Nos habla asimismo Padrón de las espléndidas Crónicas de la ciudad y de la noche, cáusticas y sabias, cuyo friso humano concede especial atención a esa colonia inglesa que por entonces convivía con la sociedad insular, tan vinculada durante siglos al mundo británico. Observa el crítico momentos de “fulgurante expresionismo” en una prosa que “no tendrá parangón con la que por entonces se escribe en España”, y nos ofrece oportunos ejemplos, como el de aquel sombrero “hongo, triste, melancólico y solterón” que imanta la mirada del poeta en un tranvía, y cuando este llega a su destino, “el inglés se apea y entonces el hongo tiene sobre la cabeza roja toda la gracia y la alegría de un loro sacado de la jaula”.

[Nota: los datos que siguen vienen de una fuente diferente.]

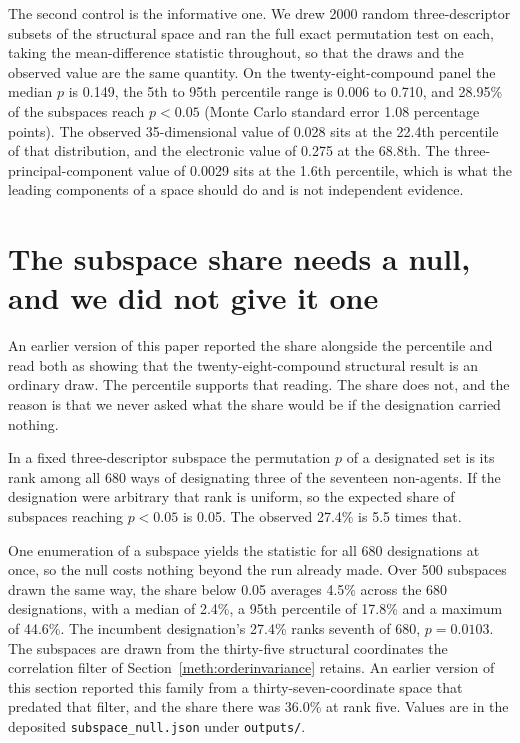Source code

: \documentclass[journal=jacsat,manuscript=suppinfo,margin=1in]{achemso}
\begin{document}
The second control is the informative one. We drew 2000 random three-descriptor
subsets of the structural space and ran the full exact permutation test on each,
taking the mean-difference statistic throughout, so that the draws and the
observed value are the same quantity.
On the twenty-eight-compound panel the median $p$ is 0.149, the 5th to 95th
percentile range is 0.006 to 0.710, and 28.95\% of the subspaces reach $p<0.05$
(Monte Carlo standard error 1.08 percentage points). The observed
35-dimensional value of 0.028 sits at the 22.4th percentile of that
distribution, and the electronic value of 0.275 at the 68.8th. The
three-principal-component value of 0.0029 sits at the 1.6th percentile, which is
what the leading components of a space should do and is not independent
evidence.

\section{The subspace share needs a null, and we did not give it one}
\label{res:subspacenull}

An earlier version of this paper reported the share alongside the percentile
and read both as showing that the twenty-eight-compound structural result is an
ordinary draw. The percentile supports that reading. The share does not, and the
reason is that we never asked what the share would be if the designation carried
nothing.

In a fixed three-descriptor subspace the permutation $p$ of a designated set is
its rank among all 680 ways of designating three of the seventeen non-agents. If
the designation were arbitrary that rank is uniform, so the expected share of
subspaces reaching $p<0.05$ is 0.05. The observed 27.4\% is 5.5 times that.

One enumeration of a subspace yields the statistic for all 680 designations at
once, so the null costs nothing beyond the run already made. Over 500 subspaces
drawn the same way, the share below 0.05 averages 4.5\% across the 680
designations, with a median of 2.4\%, a 95th percentile of 17.8\% and a maximum
of 44.6\%. The incumbent designation's 27.4\% ranks seventh of 680, $p=0.0103$.
The subspaces are drawn from the thirty-five structural coordinates the
correlation filter of Section~\ref{meth:orderinvariance} retains. An earlier
version of this section reported this family from a thirty-seven-coordinate
space that predated that filter, and the share there was 36.0\% at rank five.
Values are in the deposited \texttt{subspace\_null.json} under
\texttt{outputs/}.
\end{document}
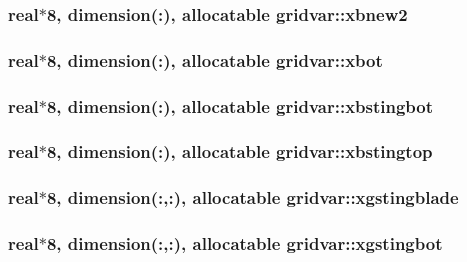 \subsubsection[{xbnew2}]{\setlength{\rightskip}{0pt plus 5cm}real$\ast$8, dimension(\+:), allocatable gridvar\+::xbnew2}\label{namespacegridvar_af05e411d94cae29c5a5ac414c9d43621}
\hypertarget{namespacegridvar_abda87534e29c12083ccea2d949c300e9}{}
\subsubsection[{xbot}]{\setlength{\rightskip}{0pt plus 5cm}real$\ast$8, dimension(\+:), allocatable gridvar\+::xbot}\label{namespacegridvar_abda87534e29c12083ccea2d949c300e9}
\hypertarget{namespacegridvar_a7b37df25204691373d89716e5f39a528}{}
\subsubsection[{xbstingbot}]{\setlength{\rightskip}{0pt plus 5cm}real$\ast$8, dimension(\+:), allocatable gridvar\+::xbstingbot}\label{namespacegridvar_a7b37df25204691373d89716e5f39a528}
\hypertarget{namespacegridvar_a679d95eb858c82d2409d67d8c7defa5b}{}
\subsubsection[{xbstingtop}]{\setlength{\rightskip}{0pt plus 5cm}real$\ast$8, dimension(\+:), allocatable gridvar\+::xbstingtop}\label{namespacegridvar_a679d95eb858c82d2409d67d8c7defa5b}
\hypertarget{namespacegridvar_adc4e81d08a89fa23d69d38d5128e0e97}{}
\subsubsection[{xgstingblade}]{\setlength{\rightskip}{0pt plus 5cm}real$\ast$8, dimension(\+:,\+:), allocatable gridvar\+::xgstingblade}\label{namespacegridvar_adc4e81d08a89fa23d69d38d5128e0e97}
\hypertarget{namespacegridvar_a280b9f2c74950beb202cb0aae123fb8a}{}
\subsubsection[{xgstingbot}]{\setlength{\rightskip}{0pt plus 5cm}real$\ast$8, dimension(\+:,\+:), allocatable gridvar\+::xgstingbot}\label{namespacegridvar_a280b9f2c74950beb202cb0aae123fb8a}
\hypertarget{namespacegridvar_a995496c4b06b80179c34232029a8c471}{}
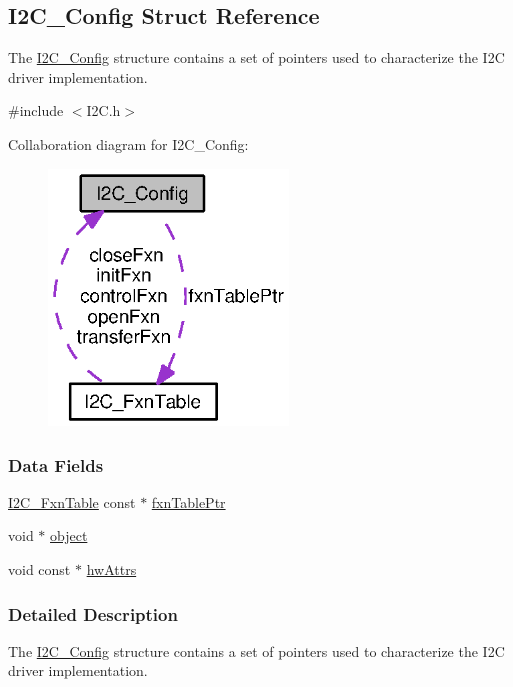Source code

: \subsection{I2\-C\-\_\-\-Config Struct Reference}
\label{struct_i2_c___config}


The \hyperlink{struct_i2_c___config}{I2\-C\-\_\-\-Config} structure contains a set of pointers used to characterize the I2\-C driver implementation.  




{\ttfamily \#include $<$I2\-C.\-h$>$}



Collaboration diagram for I2\-C\-\_\-\-Config\-:
\nopagebreak
\begin{figure}[H]
\begin{center}
\leavevmode
\includegraphics[width=181pt]{struct_i2_c___config__coll__graph}
\end{center}
\end{figure}
\subsubsection*{Data Fields}
\begin{DoxyCompactItemize}
\item 
\hyperlink{struct_i2_c___fxn_table}{I2\-C\-\_\-\-Fxn\-Table} const $\ast$ \hyperlink{struct_i2_c___config_a225800ca2923178397645d520bc6a0c1}{fxn\-Table\-Ptr}
\item 
void $\ast$ \hyperlink{struct_i2_c___config_abeb7af699744bd43dc1fc5019073fd2c}{object}
\item 
void const $\ast$ \hyperlink{struct_i2_c___config_a1c623e253c0d5f896ad8037635f0c719}{hw\-Attrs}
\end{DoxyCompactItemize}


\subsubsection{Detailed Description}
The \hyperlink{struct_i2_c___config}{I2\-C\-\_\-\-Config} structure contains a set of pointers used to characterize the I2\-C driver implementation.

Esas propuestas de vanguardia incluyen así el tono irónico que le da a Quesada el contacto con el inglés, y su prosaísmo nace de la conversación y la respiración, es fragmentario y por momentos cinematográfico y con tintes surrealistas. La mirada de nuestro crítico insiste en la rareza de un poeta como Quesada, que no encaja en el “estrecho panorama literario español del primer cuarto de siglo”, limitado por unas murallas que no le permite mirar más lejos. Un poeta –dicho esto, poeta, en sentido amplio, esto es, un creador– apenas atendido desde la condescendencia de un canon que no atiende a periferias, y menos a ínsulas extrañas. Y aventura Padrón con perspicacia que el gran pecado de la poesía de Quesada es su humorismo, tan poco comprendido por nuestra tradición. Cabe añadir que las propuestas de figuras señeras como Quevedo –tan presente en Hispanoamérica y olvidado en España– o Nicanor Parra –que no se vio reconocido por el Premio Cervantes hasta los 97 años de edad–, sin ir más lejos, lo confirman. Al decir de Padrón, esa incomprensión hacia Alonso Quesada se extiende a su prosa: “si se deja resbalar la mirada por la superficie –nos dice– puede que nos veamos inclinados a decir que costumbrista; cuando, en realidad, es lo contrario del género así denominado –tal lo fuera el realismo de Galdós, con respecto a la novela–”. En su tiempo, concluye nuestro crítico, la obra del insular “acaba siendo la más atrevida apuesta de la modernidad literaria española”, desatendida a pesar de ser Canarias la “orilla y frontera que supone la primera vez que el español –hombre y lengua– adquiere conciencia del mestizaje distante de su centro de irradiación, y por tanto de la presión castiza”.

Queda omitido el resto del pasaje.